O edital da PM impunha ainda proibição de tatuagens na quase totalidade das situações. Pelo custo baixo, a saída era removê-las por meio da raspagem com lixa. "Deixava enormes bifes de carne viva, no curto prazo, e espessos queloides como memória", conta o autor sobre os sacrifícios de candidatos que ele conheceu para apagar essas marcas pelo corpo.

Aprovado em todas as etapas, Gomide tornou-se um recruta, atividade exercida por quase um mês. Nesse momento, tomou contato com o que chama de "discursos preponderantes" da Polícia Militar. "A PM institucionalmente não admite corrupção e desvio de policiais", ele diz. Por outro lado, "tolera amplamente a violência, inclusive letal, contra os criminosos".

A condescendência da corporação com o uso exagerado da força gerava situações, no mínimo, peculiares. Depois de transmitir aos recrutas a orientação oficial, baseada na moderação, os instrutores se dedicavam a "comentários pessoais", em que defendiam fazer Justiça pelas próprias mãos. Ou seja, não titubeavam em desautorizar o que tinham acabado de ensinar.
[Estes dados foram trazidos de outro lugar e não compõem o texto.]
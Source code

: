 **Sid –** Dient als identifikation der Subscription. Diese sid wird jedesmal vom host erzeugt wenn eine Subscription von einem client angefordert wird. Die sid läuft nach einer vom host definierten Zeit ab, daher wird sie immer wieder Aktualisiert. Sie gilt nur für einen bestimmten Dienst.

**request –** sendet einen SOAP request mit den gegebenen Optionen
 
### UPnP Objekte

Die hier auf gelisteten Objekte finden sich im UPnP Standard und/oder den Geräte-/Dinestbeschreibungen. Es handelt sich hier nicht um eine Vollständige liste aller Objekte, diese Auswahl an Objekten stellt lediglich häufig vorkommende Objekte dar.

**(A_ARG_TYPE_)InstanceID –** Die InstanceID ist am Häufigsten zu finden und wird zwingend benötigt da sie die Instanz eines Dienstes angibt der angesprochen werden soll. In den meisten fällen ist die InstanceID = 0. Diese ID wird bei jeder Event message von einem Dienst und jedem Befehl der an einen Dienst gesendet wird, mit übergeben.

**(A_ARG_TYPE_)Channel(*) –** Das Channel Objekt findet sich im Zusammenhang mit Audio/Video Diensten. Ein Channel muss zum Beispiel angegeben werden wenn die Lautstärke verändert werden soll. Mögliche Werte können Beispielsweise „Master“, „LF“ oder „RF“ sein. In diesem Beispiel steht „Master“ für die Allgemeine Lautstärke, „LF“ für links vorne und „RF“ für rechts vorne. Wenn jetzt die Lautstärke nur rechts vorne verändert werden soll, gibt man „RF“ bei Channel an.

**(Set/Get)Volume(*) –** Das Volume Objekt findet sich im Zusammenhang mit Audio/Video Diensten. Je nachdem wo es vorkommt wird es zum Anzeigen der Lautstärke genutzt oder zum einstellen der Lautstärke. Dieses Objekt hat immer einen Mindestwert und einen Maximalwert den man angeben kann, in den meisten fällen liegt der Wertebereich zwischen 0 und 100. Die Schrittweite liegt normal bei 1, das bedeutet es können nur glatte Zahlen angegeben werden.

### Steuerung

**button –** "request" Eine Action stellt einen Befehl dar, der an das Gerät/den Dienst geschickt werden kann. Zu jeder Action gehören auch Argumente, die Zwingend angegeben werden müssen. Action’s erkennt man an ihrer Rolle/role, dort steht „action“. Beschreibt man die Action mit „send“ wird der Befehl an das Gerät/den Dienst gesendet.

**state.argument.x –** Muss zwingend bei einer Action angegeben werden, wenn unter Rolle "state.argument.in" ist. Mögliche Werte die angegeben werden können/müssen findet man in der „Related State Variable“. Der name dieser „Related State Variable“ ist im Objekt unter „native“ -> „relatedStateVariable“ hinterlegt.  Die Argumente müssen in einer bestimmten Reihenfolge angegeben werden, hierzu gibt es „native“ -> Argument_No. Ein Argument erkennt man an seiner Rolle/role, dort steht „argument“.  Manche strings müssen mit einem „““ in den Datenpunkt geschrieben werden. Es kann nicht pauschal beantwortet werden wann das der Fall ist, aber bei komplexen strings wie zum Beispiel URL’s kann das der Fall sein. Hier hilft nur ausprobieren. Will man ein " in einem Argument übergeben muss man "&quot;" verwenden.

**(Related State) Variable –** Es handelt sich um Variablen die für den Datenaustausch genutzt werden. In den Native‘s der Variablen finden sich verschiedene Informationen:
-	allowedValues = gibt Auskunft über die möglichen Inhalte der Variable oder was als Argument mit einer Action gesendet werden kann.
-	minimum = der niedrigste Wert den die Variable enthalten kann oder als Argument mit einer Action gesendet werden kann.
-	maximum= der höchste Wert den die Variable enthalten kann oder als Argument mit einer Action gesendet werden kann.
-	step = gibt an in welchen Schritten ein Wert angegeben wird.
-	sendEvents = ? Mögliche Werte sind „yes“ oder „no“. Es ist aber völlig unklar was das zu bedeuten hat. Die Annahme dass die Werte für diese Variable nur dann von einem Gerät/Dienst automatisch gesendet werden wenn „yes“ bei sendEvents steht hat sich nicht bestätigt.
Mais do que a precariedade das instalações (banheiros sujos, salas sem ar condicionado), chama a atenção no relato de Raphael Gomide um método de ensino que não disfarça a hipocrisia. "O Infiltrado", porém, não reduz o problema à formação. Contempla outros fatores históricos que prejudicam a carreira, como os salários baixíssimos e a rejeição de grande parte da sociedade em relação aos policiais.
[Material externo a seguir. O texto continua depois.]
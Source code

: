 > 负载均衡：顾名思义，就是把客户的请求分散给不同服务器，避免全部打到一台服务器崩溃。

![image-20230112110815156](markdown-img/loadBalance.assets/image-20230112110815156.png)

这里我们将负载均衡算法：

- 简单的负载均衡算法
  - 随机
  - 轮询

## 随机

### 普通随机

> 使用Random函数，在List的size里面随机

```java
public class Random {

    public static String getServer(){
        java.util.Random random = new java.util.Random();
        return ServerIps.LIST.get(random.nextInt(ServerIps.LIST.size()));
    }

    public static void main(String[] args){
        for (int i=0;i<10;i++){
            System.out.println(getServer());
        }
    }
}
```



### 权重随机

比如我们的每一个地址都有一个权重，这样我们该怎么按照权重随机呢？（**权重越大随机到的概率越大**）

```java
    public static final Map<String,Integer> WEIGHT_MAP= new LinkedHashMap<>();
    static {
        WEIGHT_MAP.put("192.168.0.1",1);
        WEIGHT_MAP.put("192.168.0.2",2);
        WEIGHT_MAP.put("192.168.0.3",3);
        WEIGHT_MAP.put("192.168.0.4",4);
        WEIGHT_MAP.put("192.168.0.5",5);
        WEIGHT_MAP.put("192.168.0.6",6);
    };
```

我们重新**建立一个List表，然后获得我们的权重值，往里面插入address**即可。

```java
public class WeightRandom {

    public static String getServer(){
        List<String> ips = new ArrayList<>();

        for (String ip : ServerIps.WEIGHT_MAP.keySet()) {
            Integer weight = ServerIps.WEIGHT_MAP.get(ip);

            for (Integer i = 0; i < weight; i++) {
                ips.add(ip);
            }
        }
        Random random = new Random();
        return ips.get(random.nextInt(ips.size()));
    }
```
O livro ganha com o modo objetivo como as informações são encadeadas. A leitura corre de modo fluente. No entanto, um cuidado maior na revisão teria evitado falhas como "pelo falta de cerimônia". Além disso, não há imagens. Gomide lembra momentos em que se dedicou a fotografar o CFAP, mas essas fotos não aparecem na edição. Não são problemas que comprometam o livro. "O Infiltrado" é uma grande reportagem que nos ajuda a compreender a duradoura crise da segurança no Rio.